Oftentimes, due to over-exposure to commercial propaganda and to the taste of others, clients end up feeling unable to pinpoint the actual materials, colours and shapes they would intuitively be drawn to if no external factors affected their choice.
Fortunately, OpenBuildings‘ recent pick of 10 amazing contemporary residential interior designs seems to reveal: As the global village becomes more and more amalgamated, people have become progressively more courageous about stepping outside the bounding box and asking for their own interior spaces.
Lively eclectic approach to the matter is the first sign of progress in the field. We love it because it signals curiosity and appreciation of experiment and novelty on both sides. There are no colours or styles that cannot be matched and no functionality that cannot be fitted into the context of someone’s home.
Another admirable tendency is found in the willingness of residential buildings to embrace new readings of home life as we have known it by adaptively reusing buildings previously housing quite different programs. From former churches to abandoned factories—home is where the heart is—and an apt manifestation of the heart’s aesthetic desires.
Last but not least, we arrive at minimal trend in contemporary residential interiors. At first sight, it does sound like it was invented to please the mind of architects who wear black and appears like too brave a step for clients to undertake.
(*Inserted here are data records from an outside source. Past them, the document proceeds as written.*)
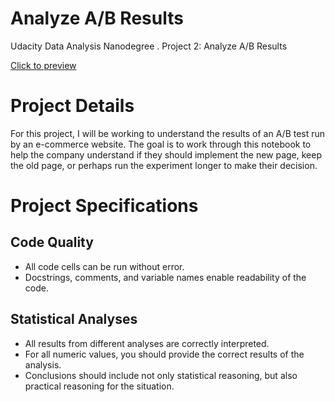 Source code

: # Analyze A/B Results

Udacity Data Analysis Nanodegree . Project 2: Analyze A/B Results 

[Click to preview](https://github.com/mohamed3418/A-B-test-/blob/main/Analyze%20ab_test_results_notebook-checkpoint.ipynb)

# Project Details
For this project, I will be working to understand the results of an A/B test run by an e-commerce website. The goal is to work through this notebook to help the company understand if they should implement the new page, keep the old page, or perhaps run the experiment longer to make their decision.

# Project Specifications
## Code Quality 
- All code cells can be run without error.
- Docstrings, comments, and variable names enable readability of the code.

## Statistical Analyses
- All results from different analyses are correctly interpreted.
- For all numeric values, you should provide the correct results of the analysis.
- Conclusions should include not only statistical reasoning, but also practical reasoning for the situation.
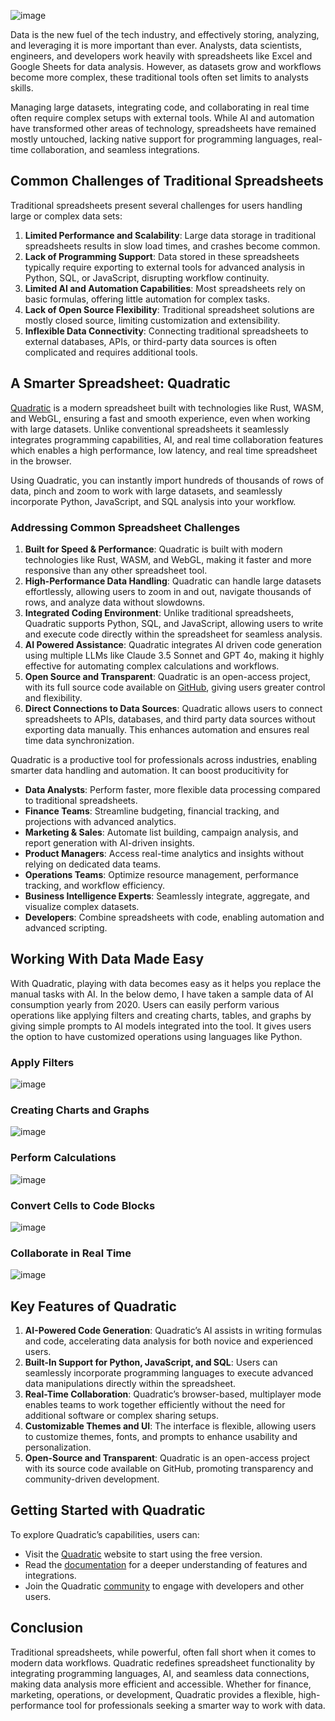 ![image](https://github.com/user-attachments/assets/da0c59ea-9745-4481-a713-0e910258a448)

Data is the new fuel of the tech industry, and effectively storing, analyzing, and leveraging it is more important than ever. Analysts, data scientists, engineers, and developers work heavily with spreadsheets like Excel and Google Sheets for data analysis. However, as datasets grow and workflows become more complex, these traditional tools often set limits to analysts skills.

Managing large datasets, integrating code, and collaborating in real time often require complex setups with external tools. While AI and automation have transformed other areas of technology, spreadsheets have remained mostly untouched, lacking native support for programming languages, real-time collaboration, and seamless integrations.

## Common Challenges of Traditional Spreadsheets

Traditional spreadsheets present several challenges for users handling large or complex data sets:

1. **Limited Performance and Scalability**: Large data storage in traditional spreadsheets results in slow load times, and crashes become common.
2. **Lack of Programming Support**: Data stored in these spreadsheets typically require exporting to external tools for advanced analysis in Python, SQL, or JavaScript, disrupting workflow continuity.
3. **Limited AI and Automation Capabilities**: Most spreadsheets rely on basic formulas, offering little automation for complex tasks.
4. **Lack of Open Source Flexibility**: Traditional spreadsheet solutions are mostly closed source, limiting customization and extensibility.
5. **Inflexible Data Connectivity**: Connecting traditional spreadsheets to external databases, APIs, or third-party data sources is often complicated and requires additional tools.

## A Smarter Spreadsheet: Quadratic

[Quadratic](https://www.quadratichq.com/?utm_source=youtube&utm_medium=referral&utm_campaign=kunal) is a modern spreadsheet built with technologies like Rust, WASM, and WebGL, ensuring a fast and smooth experience, even when working with large datasets. Unlike conventional spreadsheets it seamlessly integrates programming capabilities, AI, and real time collaboration features which enables a high performance, low latency, and real time spreadsheet in the browser. 

Using Quadratic, you can instantly import hundreds of thousands of rows of data, pinch and zoom to work with large datasets, and seamlessly incorporate Python, JavaScript, and SQL analysis into your workflow. 

### Addressing Common Spreadsheet Challenges

1. **Built for Speed & Performance**: Quadratic is built with modern technologies like Rust, WASM, and WebGL, making it faster and more responsive than any other spreadsheet tool.
2. **High-Performance Data Handling**: Quadratic can handle large datasets effortlessly, allowing users to zoom in and out, navigate thousands of rows, and analyze data without slowdowns.
3. **Integrated Coding Environment**: Unlike traditional spreadsheets, Quadratic supports Python, SQL, and JavaScript, allowing users to write and execute code directly within the spreadsheet for seamless analysis.
4. **AI Powered Assistance**: Quadratic integrates AI driven code generation using multiple LLMs like Claude 3.5 Sonnet and GPT 4o, making it highly effective for automating complex calculations and workflows.
5. **Open Source and Transparent**: Quadratic is an open-access project, with its full source code available on [GitHub](https://github.com/quadratichq/quadratic), giving users greater control and flexibility.
6. **Direct Connections to Data Sources**: Quadratic allows users to connect spreadsheets to APIs, databases, and third party data sources without exporting data manually. This enhances automation and ensures real time data synchronization.

Quadratic is a productive tool for professionals across industries, enabling smarter data handling and automation. It can boost producitivity for  

- **Data Analysts**: Perform faster, more flexible data processing compared to traditional spreadsheets.
- **Finance Teams**: Streamline budgeting, financial tracking, and projections with advanced analytics.
- **Marketing & Sales**: Automate list building, campaign analysis, and report generation with AI-driven insights.
- **Product Managers**: Access real-time analytics and insights without relying on dedicated data teams.
- **Operations Teams**: Optimize resource management, performance tracking, and workflow efficiency.
- **Business Intelligence Experts**: Seamlessly integrate, aggregate, and visualize complex datasets.
- **Developers**: Combine spreadsheets with code, enabling automation and advanced scripting.

## Working With Data Made Easy

With Quadratic, playing with data becomes easy as it helps you replace the manual tasks with AI. In the below demo, I have taken a sample data of AI consumption yearly from 2020. Users can easily perform various operations like applying filters and creating charts, tables, and graphs by giving simple prompts to AI models integrated into the tool. It gives users the option to have customized operations using languages like Python.

### Apply Filters

![image](https://github.com/user-attachments/assets/3474d18c-2b0c-47a6-8001-916f6ff11711)

### Creating Charts and Graphs

![image](https://github.com/user-attachments/assets/93c63304-a4d0-4959-beff-bd229b07ddf4)

### Perform Calculations

![image](https://github.com/user-attachments/assets/ca9c5317-a571-4fbe-b23a-a5a3fae2a1ea)

### Convert Cells to Code Blocks

![image](https://github.com/user-attachments/assets/ffa491d2-0bae-4862-a49c-fbcef51bf73a)

### Collaborate in Real Time

![image](https://github.com/user-attachments/assets/a9a591bd-cd02-437d-9415-93c55a0c2a2f)

## Key Features of Quadratic

1. **AI-Powered Code Generation**: Quadratic’s AI assists in writing formulas and code, accelerating data analysis for both novice and experienced users.
2. **Built-In Support for Python, JavaScript, and SQL**: Users can seamlessly incorporate programming languages to execute advanced data manipulations directly within the spreadsheet.
3. **Real-Time Collaboration**: Quadratic’s browser-based, multiplayer mode enables teams to work together efficiently without the need for additional software or complex sharing setups.
4. **Customizable Themes and UI**: The interface is flexible, allowing users to customize themes, fonts, and prompts to enhance usability and personalization.
5. **Open-Source and Transparent**: Quadratic is an open-access project with its source code available on GitHub, promoting transparency and community-driven development.

## Getting Started with Quadratic

To explore Quadratic’s capabilities, users can:

- Visit the [Quadratic](https://www.quadratichq.com/) website to start using the free version.
- Read the [documentation](https://docs.quadratichq.com/) for a deeper understanding of features and integrations.
- Join the Quadratic [community](https://github.com/quadratichq/quadratic?tab=readme-ov-file) to engage with developers and other users.

## Conclusion

Traditional spreadsheets, while powerful, often fall short when it comes to modern data workflows. Quadratic redefines spreadsheet functionality by integrating programming languages, AI, and seamless data connections, making data analysis more efficient and accessible. Whether for finance, marketing, operations, or development, Quadratic provides a flexible, high-performance tool for professionals seeking a smarter way to work with data.
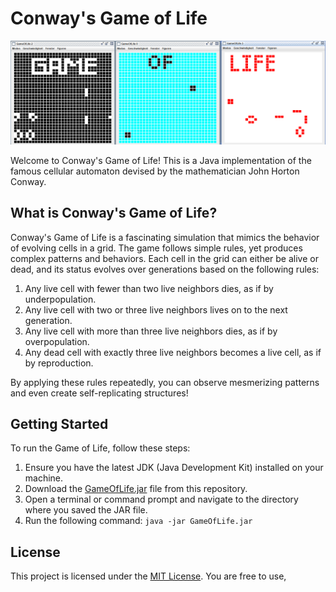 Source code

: 
# Conway's Game of Life

![Game of Life Logo](game-of-life.PNG)

Welcome to Conway's Game of Life! This is a Java implementation of the famous cellular automaton devised by the mathematician John Horton Conway.

## What is Conway's Game of Life?

Conway's Game of Life is a fascinating simulation that mimics the behavior of evolving cells in a grid. The game follows simple rules, yet produces complex patterns and behaviors. Each cell in the grid can either be alive or dead, and its status evolves over generations based on the following rules:

1. Any live cell with fewer than two live neighbors dies, as if by underpopulation.
2. Any live cell with two or three live neighbors lives on to the next generation.
3. Any live cell with more than three live neighbors dies, as if by overpopulation.
4. Any dead cell with exactly three live neighbors becomes a live cell, as if by reproduction.

By applying these rules repeatedly, you can observe mesmerizing patterns and even create self-replicating structures!

## Getting Started

To run the Game of Life, follow these steps:

1. Ensure you have the latest JDK (Java Development Kit) installed on your machine.
2. Download the [GameOfLife.jar](GameOfLife.jar) file from this repository.
3. Open a terminal or command prompt and navigate to the directory where you saved the JAR file.
4. Run the following command: `java -jar GameOfLife.jar`


## License

This project is licensed under the [MIT License](LICENSE). You are free to use,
However, Japanese architects and clients alike have contributed a lot to winning the case of minimalism, and we may in fact discover it takes a lot of subtlety on the designer’s part to refrain from imposing their taste and a lot of positive attitude and self-knowledge on the client’s part to inhabit the neutral surroundings with the true colours of their life.
organising one’s own mini-universe is always a journey worth taking.
MORIYANA HOUSE IN TOKYO, JAPAN (Sejima and Nishizawa and Associates): A perfect example of a home designed like a community while connecting the inside and outside; this street corner view of the house feels exquisitely private.
BISTRICA HOUSE IN BISTRITSA, BULGARIA (I/O architects): By adding the void in the centre of the plan, the house is visually enlarged, and the different spaces are naturally articulated, with small or no need of additional partition walls.
WATERTOWER OF LIVING IN SOEST, THE NETHERLANDS (Zecc Architecten): The water tower, which dates from 1931, was converted into an unparalled 21st century home spread over nine levels.
MILL HILL RESIDENCES IN SYDNEY, AUSTRALIA (Baker Kavanagh Architects): The church has been converted into two luxury apartments, which blend elegant and crisp interiors with the heritage exterior and streetscape of the original brick building.
HUMLEGÅRDEN APARTMENT IN STOCKHOLM, SWEDEN (Tham & Videgård Hansson Arkitekter AB): Departing from the traditional Swedish interior use of colour and patterns, this apartment also relates directly to the setting at the park Humlegården, where the greenery outside changes with the season.
ZAHA HADID SUITE IN HOTEL PUERTA AMERICA, MADRID, SPAIN (Zaha Hadid Architects): Among the rooms' most unusual features is the sheer width and clean feel of their totally white floor and walls.
PLASMA STUDIO ROOMS IN HOTEL PUERTA AMERICA, MADRID, SPAIN (Plasma Studio): An extraordinary experience of rigid geometry and play of reflections.